第7章 最初の晩餐
20時を回り、漸く夕飯が出来上がった。サラダを作り終える頃にはカレーの匂いが部屋を満たしていた。
「いい匂いだな。」
『それは良かった。冷めないうちにどーぞ。』
ソルは恐る恐るカレーを口に運ぶ。初めての食事という事もありこっちの方が緊張してしまう。口に合わないというのもなんか悔しいし、申し訳ない気持ちになる。向こうが勝手にこの家に居座ったのだが。
そんな緊張をよそに、ソルはカレーを食べ進める。
『ど、どうかな?不味くない?』
ソルが何も言わないのでこちらから聞いてみた。
「…これは……」
『これは…?』
「これは今まで食べた中で一番美味いかもしれん…。」
不味い。
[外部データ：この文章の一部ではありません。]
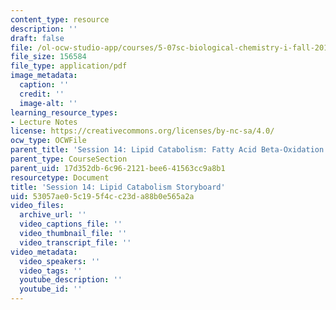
 ```yaml
---
content_type: resource
description: ''
draft: false
file: /ol-ocw-studio-app/courses/5-07sc-biological-chemistry-i-fall-2013/53057ae05c195f4cc23da88b0e565a2a_sb_session14.pdf
file_size: 156584
file_type: application/pdf
image_metadata:
  caption: ''
  credit: ''
  image-alt: ''
learning_resource_types:
- Lecture Notes
license: https://creativecommons.org/licenses/by-nc-sa/4.0/
ocw_type: OCWFile
parent_title: 'Session 14: Lipid Catabolism: Fatty Acid Beta-Oxidation'
parent_type: CourseSection
parent_uid: 17d352db-6c96-2121-bee6-41563cc9a8b1
resourcetype: Document
title: 'Session 14: Lipid Catabolism Storyboard'
uid: 53057ae0-5c19-5f4c-c23d-a88b0e565a2a
video_files:
  archive_url: ''
  video_captions_file: ''
  video_thumbnail_file: ''
  video_transcript_file: ''
video_metadata:
  video_speakers: ''
  video_tags: ''
  youtube_description: ''
  youtube_id: ''
---
```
その言葉を覚悟したのだが。まさか美味いと、それも一番と言われると思わなかった。そのため、反応も遅れてしまった。
『……え?そ、そんなに美味しい…?』
「うむ。これは食べたことない味だがとても美味い!お前は料理の腕が立つのだな!」
『そ、それはないと思うけど…。口に合ったなら良かったよ。おかわりもあるからね。じゃあ、いただきます。』
私が作るカレーなんて一般の家庭で作られてるものだ。少し複雑な気持ちになるが、それでも美味しいと言われて嬉しくないわけもなく。私は少しにやけながら夕飯を食べた。